Top of INFORMATION
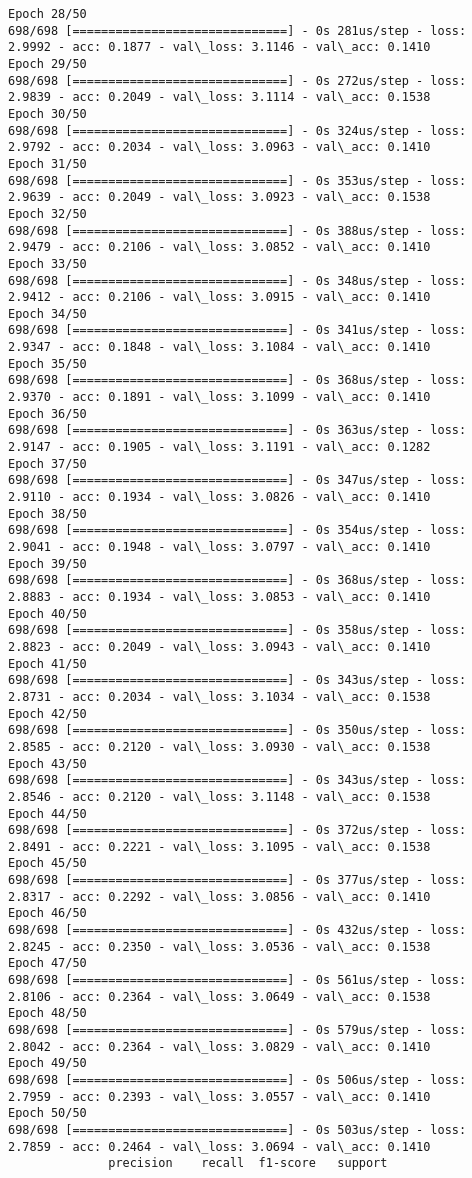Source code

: \documentclass[11pt]{article}
\begin{document}
\begin{Verbatim}[commandchars=\\\{\}]
Epoch 28/50
698/698 [==============================] - 0s 281us/step - loss: 2.9992 - acc: 0.1877 - val\_loss: 3.1146 - val\_acc: 0.1410
Epoch 29/50
698/698 [==============================] - 0s 272us/step - loss: 2.9839 - acc: 0.2049 - val\_loss: 3.1114 - val\_acc: 0.1538
Epoch 30/50
698/698 [==============================] - 0s 324us/step - loss: 2.9792 - acc: 0.2034 - val\_loss: 3.0963 - val\_acc: 0.1410
Epoch 31/50
698/698 [==============================] - 0s 353us/step - loss: 2.9639 - acc: 0.2049 - val\_loss: 3.0923 - val\_acc: 0.1538
Epoch 32/50
698/698 [==============================] - 0s 388us/step - loss: 2.9479 - acc: 0.2106 - val\_loss: 3.0852 - val\_acc: 0.1410
Epoch 33/50
698/698 [==============================] - 0s 348us/step - loss: 2.9412 - acc: 0.2106 - val\_loss: 3.0915 - val\_acc: 0.1410
Epoch 34/50
698/698 [==============================] - 0s 341us/step - loss: 2.9347 - acc: 0.1848 - val\_loss: 3.1084 - val\_acc: 0.1410
Epoch 35/50
698/698 [==============================] - 0s 368us/step - loss: 2.9370 - acc: 0.1891 - val\_loss: 3.1099 - val\_acc: 0.1410
Epoch 36/50
698/698 [==============================] - 0s 363us/step - loss: 2.9147 - acc: 0.1905 - val\_loss: 3.1191 - val\_acc: 0.1282
Epoch 37/50
698/698 [==============================] - 0s 347us/step - loss: 2.9110 - acc: 0.1934 - val\_loss: 3.0826 - val\_acc: 0.1410
Epoch 38/50
698/698 [==============================] - 0s 354us/step - loss: 2.9041 - acc: 0.1948 - val\_loss: 3.0797 - val\_acc: 0.1410
Epoch 39/50
698/698 [==============================] - 0s 368us/step - loss: 2.8883 - acc: 0.1934 - val\_loss: 3.0853 - val\_acc: 0.1410
Epoch 40/50
698/698 [==============================] - 0s 358us/step - loss: 2.8823 - acc: 0.2049 - val\_loss: 3.0943 - val\_acc: 0.1410
Epoch 41/50
698/698 [==============================] - 0s 343us/step - loss: 2.8731 - acc: 0.2034 - val\_loss: 3.1034 - val\_acc: 0.1538
Epoch 42/50
698/698 [==============================] - 0s 350us/step - loss: 2.8585 - acc: 0.2120 - val\_loss: 3.0930 - val\_acc: 0.1538
Epoch 43/50
698/698 [==============================] - 0s 343us/step - loss: 2.8546 - acc: 0.2120 - val\_loss: 3.1148 - val\_acc: 0.1538
Epoch 44/50
698/698 [==============================] - 0s 372us/step - loss: 2.8491 - acc: 0.2221 - val\_loss: 3.1095 - val\_acc: 0.1538
Epoch 45/50
698/698 [==============================] - 0s 377us/step - loss: 2.8317 - acc: 0.2292 - val\_loss: 3.0856 - val\_acc: 0.1410
Epoch 46/50
698/698 [==============================] - 0s 432us/step - loss: 2.8245 - acc: 0.2350 - val\_loss: 3.0536 - val\_acc: 0.1538
Epoch 47/50
698/698 [==============================] - 0s 561us/step - loss: 2.8106 - acc: 0.2364 - val\_loss: 3.0649 - val\_acc: 0.1538
Epoch 48/50
698/698 [==============================] - 0s 579us/step - loss: 2.8042 - acc: 0.2364 - val\_loss: 3.0829 - val\_acc: 0.1410
Epoch 49/50
698/698 [==============================] - 0s 506us/step - loss: 2.7959 - acc: 0.2393 - val\_loss: 3.0557 - val\_acc: 0.1410
Epoch 50/50
698/698 [==============================] - 0s 503us/step - loss: 2.7859 - acc: 0.2464 - val\_loss: 3.0694 - val\_acc: 0.1410
              precision    recall  f1-score   support


\end{Verbatim}
\end{document}
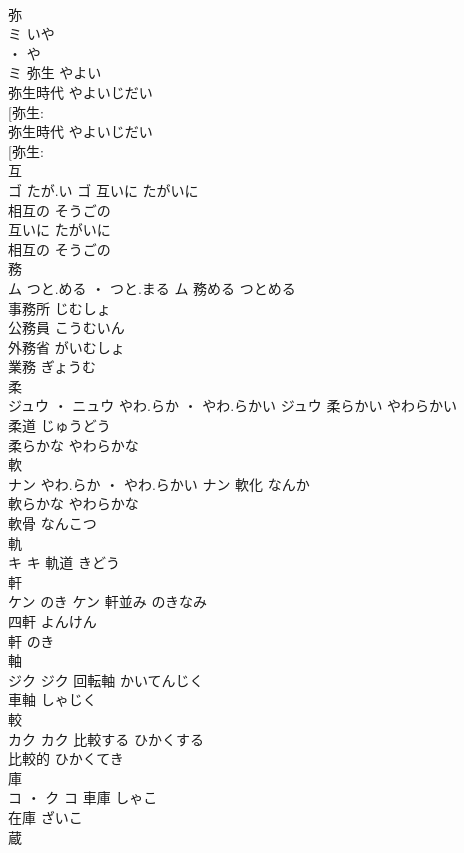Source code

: \documentclass[8pt]{extreport}
\begin{document}
\begin{CJK}{UTF8}{min}
\\	弥	
\\	ミ	いや
\\	・ や
\\	ミ	弥生	やよい	
\\	弥生時代	やよいじだい	
\\	[弥生: 
\\	弥生時代	やよいじだい	
\\	[弥生: 
\\	互	
\\	ゴ	たが.い	ゴ	互いに	たがいに	
\\	相互の	そうごの	
\\	互いに	たがいに	
\\	相互の	そうごの	
\\	務	
\\	ム	つと.める ・ つと.まる	ム	務める	つとめる	
\\	事務所	じむしょ	
\\	公務員	こうむいん	
\\	外務省	がいむしょ	
\\	業務	ぎょうむ	
\\	柔	
\\	ジュウ ・ ニュウ	やわ.らか ・ やわ.らかい	ジュウ	柔らかい	やわらかい	
\\	柔道	じゅうどう	
\\	柔らかな	やわらかな	
\\	軟	
\\	ナン	やわ.らか ・ やわ.らかい	ナン	軟化	なんか	
\\	軟らかな	やわらかな	
\\	軟骨	なんこつ	
\\	軌	
\\	キ		キ													軌道	きどう	
\\	軒	
\\	ケン	のき	ケン	軒並み	のきなみ	
\\	四軒	よんけん	
\\	軒	のき	
\\	軸	
\\	ジク		ジク	回転軸	かいてんじく	
\\	車軸	しゃじく	
\\	較	
\\	カク		カク	比較する	ひかくする	
\\	比較的	ひかくてき	
\\	庫	
\\	コ ・ ク		コ	車庫	しゃこ	
\\	在庫	ざいこ	
\\	蔵	

\end{CJK}
\end{document}
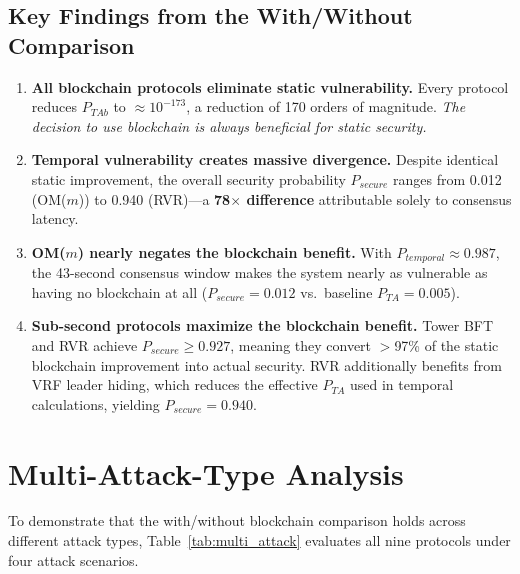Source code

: \documentclass[10pt,twocolumn,letterpaper]{article}
\begin{document}
\subsection{Key Findings from the With/Without Comparison}

\begin{enumerate}[leftmargin=*]
    \item \textbf{All blockchain protocols eliminate static vulnerability.} Every protocol reduces $P_{TAb}$ to $\approx 10^{-173}$, a reduction of 170 orders of magnitude. \emph{The decision to use blockchain is always beneficial for static security.}

    \item \textbf{Temporal vulnerability creates massive divergence.} Despite identical static improvement, the overall security probability $P_{secure}$ ranges from 0.012 (OM($m$)) to 0.940 (RVR)---a \textbf{78$\times$ difference} attributable solely to consensus latency.

    \item \textbf{OM($m$) nearly negates the blockchain benefit.} With $P_{temporal} \approx 0.987$, the 43-second consensus window makes the system nearly as vulnerable as having no blockchain at all ($P_{secure} = 0.012$ vs.\ baseline $P_{TA} = 0.005$).

    \item \textbf{Sub-second protocols maximize the blockchain benefit.} Tower BFT and RVR achieve $P_{secure} \geq 0.927$, meaning they convert $>$97\% of the static blockchain improvement into actual security. RVR additionally benefits from VRF leader hiding, which reduces the effective $P_{TA}$ used in temporal calculations, yielding $P_{secure} = 0.940$.
\end{enumerate}

\section{Multi-Attack-Type Analysis}
\label{sec:multi_attack}

To demonstrate that the with/without blockchain comparison holds across different attack types, Table~\ref{tab:multi_attack} evaluates all nine protocols under four attack scenarios.
\end{document}
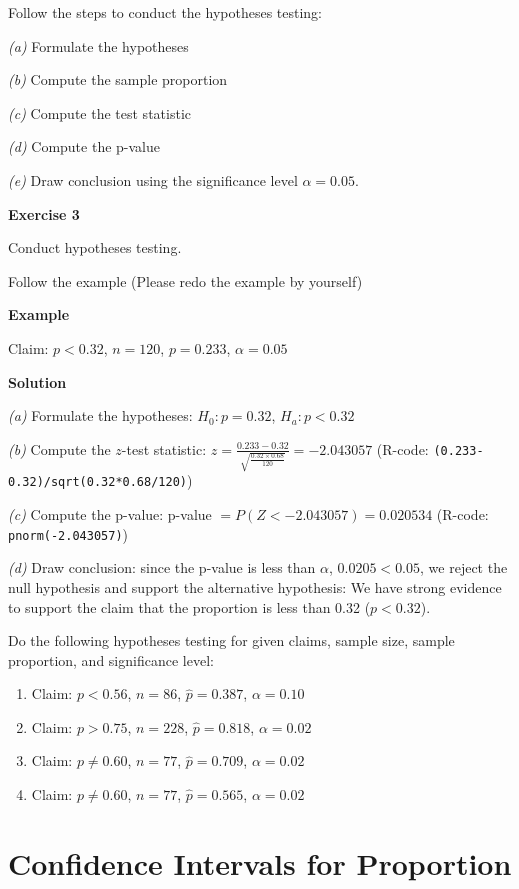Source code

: \documentclass[
]{book}
\begin{document}
Follow the steps to conduct the hypotheses testing:

\emph{(a)} Formulate the hypotheses

\emph{(b)} Compute the sample proportion

\emph{(c)} Compute the test statistic

\emph{(d)} Compute the p-value

\emph{(e)} Draw conclusion using the significance level \(\alpha=0.05\).

\textbf{Exercise 3}

Conduct hypotheses testing.

Follow the example (Please redo the example by yourself)

\textbf{Example}

Claim: \(p<0.32\), \(n=120\), \(p=0.233\), \(\alpha=0.05\)

\textbf{Solution}

\emph{(a)} Formulate the hypotheses: \(H_0: p=0.32\), \(H_a: p<0.32\)

\emph{(b)} Compute the \(z\)-test statistic: \(z = \frac{0.233-0.32}{\sqrt{\frac{0.32 \times 0.68}{120}}} = -2.043057\) (R-code: \texttt{(0.233-0.32)/sqrt(0.32*0.68/120)})

\emph{(c)} Compute the p-value: p-value \(= P(Z < -2.043057) = 0.020534\) (R-code: \texttt{pnorm(-2.043057)})

\emph{(d)} Draw conclusion: since the p-value is less than \(\alpha\), \(0.0205 < 0.05\), we reject the null hypothesis and support the alternative hypothesis: We have strong evidence to support the claim that the proportion is less than 0.32 (\(p<0.32\)).

Do the following hypotheses testing for given claims, sample size, sample proportion, and significance level:

\begin{enumerate}
\def\labelenumi{\arabic{enumi}.}
\item
  Claim: \(p<0.56\), \(n=86\), \(\hat{p}=0.387\), \(\alpha=0.10\)
\item
  Claim: \(p>0.75\), \(n=228\), \(\hat{p}=0.818\), \(\alpha=0.02\)
\item
  Claim: \(p \neq 0.60\), \(n=77\), \(\hat{p}=0.709\), \(\alpha=0.02\)
\item
  Claim: \(p \neq 0.60\), \(n=77\), \(\hat{p}=0.565\), \(\alpha=0.02\)
\end{enumerate}

\chapter{Confidence Intervals for Proportion}\label{confidence-intervals-for-proportion}
\end{document}
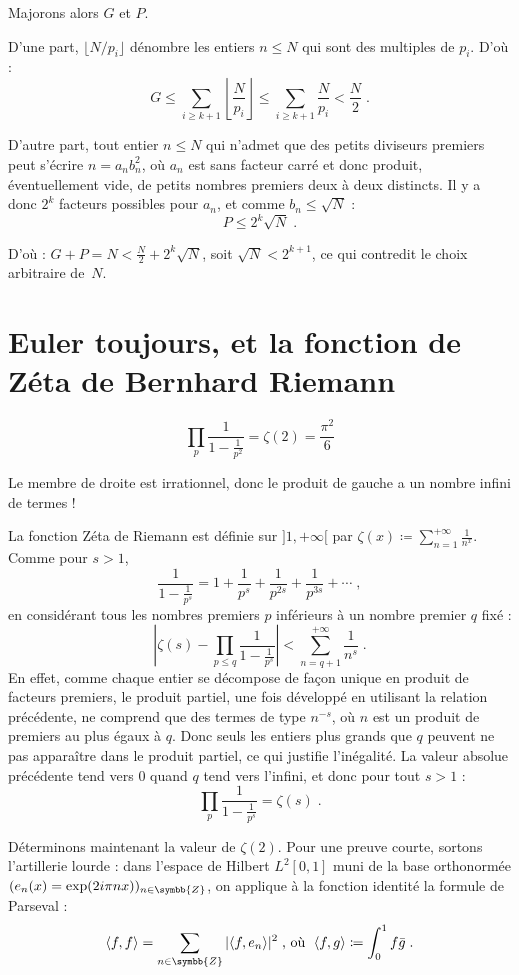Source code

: \documentclass[a4paper,11pt]{article}
\newcommand{\Z}{\ensuremath{\symbb{Z}}\xspace}
\begin{document}
Majorons alors $G$ et $P$.

D'une part, $\lfloor N/p_i\rfloor$ dénombre les entiers $n\le N$
qui sont des multiples de $p_i$. D'où :
\[
  G \le \sum_{i\ge k+1} \left\lfloor\frac{N}{p_i}\right\rfloor
    \le \sum_{i\ge k+1} \frac{N}{p_i} < \frac{N}{2} \;.
\]

D'autre part, tout entier $n\le N$ qui n'admet que des petits
diviseurs premiers peut s'écrire $n=a_n b_n^2$, où $a_n$ est sans facteur
carré et donc produit, éventuellement vide, de petits nombres premiers
deux à deux distincts. Il y a donc $2^k$ facteurs possibles pour $a_n$,
et comme $b_n\le\sqrt{N}$ :
\[
  P \le 2^k \sqrt{N} \;.
\]

D'où : $\displaystyle G+P=N < \frac{N}{2} + 2^k \sqrt{N}$, soit
$\sqrt{N}<2^{k+1}$, ce qui contredit le choix arbitraire de~$N$.

\section{Euler toujours, et la fonction de Zéta de Bernhard Riemann}

\[
  \prod_p \frac{1}{1-\frac{1}{p^2}} = \zeta(2) = \frac{\pi^2}{6}
\]

Le membre de droite est irrationnel, donc le produit de gauche a un
nombre infini de termes !

\smallskip
La fonction Zéta de Riemann est définie sur $]1, +\infty[$ par
$\displaystyle\zeta(x) \coloneq \sum_{n=1}^{+\infty} \frac{1}{n^x}$.
Comme pour $s>1$,
\[
  \frac{1}{1-\frac{1}{p^s}} = 1+\frac{1}{p^s}+\frac{1}{p^{2s}}+
                              \frac{1}{p^{3s}}+\cdots \;,
\]
en considérant tous les nombres premiers $p$ inférieurs à un nombre premier
$q$ fixé :
\[
  \left\vert\zeta(s)-\prod_{p\le q} \frac{1}{1-\frac{1}{p^s}}\right\vert
  < \sum_{n=q+1}^{+\infty} \frac{1}{n^s} \;.
\]
En effet, comme chaque entier se décompose de façon unique en produit de
facteurs premiers, le produit partiel, une fois développé en utilisant la
relation précédente, ne comprend que des termes de type $n^{-s}$, où $n$
est un produit de premiers au plus égaux à $q$. Donc seuls les entiers
plus grands que $q$ peuvent ne pas apparaître dans le produit partiel,
ce qui justifie l'inégalité.
La valeur absolue précédente tend vers $0$ quand $q$ tend vers l'infini,
et donc pour tout $s>1$ :
\[
  \prod_p \frac{1}{1-\frac{1}{p^s}} = \zeta(s) \;.
\]

Déterminons maintenant la valeur de $\zeta(2)$. Pour une preuve courte,
sortons l'artillerie lourde : dans l'espace de Hilbert $L^2[0,1]$ muni de
la base orthonormée $(e_n(x)=\exp(2i\pi n x))_{n\in\Z}$, on applique à la
fonction identité la formule de Parseval :
\[
  \langle f,f\rangle=\sum_{n\in\Z}\vert\langle f,e_n\rangle\vert^2 \;
  \mbox{, où }\; \langle f,g\rangle \coloneq \int_0^1f\bar g \;.
\]
\end{document}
Bottom of INFORMATION
Only the lines from the one containing "f,g\rangle \coloneq \int_0^1f\bar g \;." through the end of the entries above belong in the answer; repeat them exactly.

■ RESPONSE ■
  \mbox{, où }\; \langle f,g\rangle \coloneq \int_0^1f\bar g \;.
\]
\end{document}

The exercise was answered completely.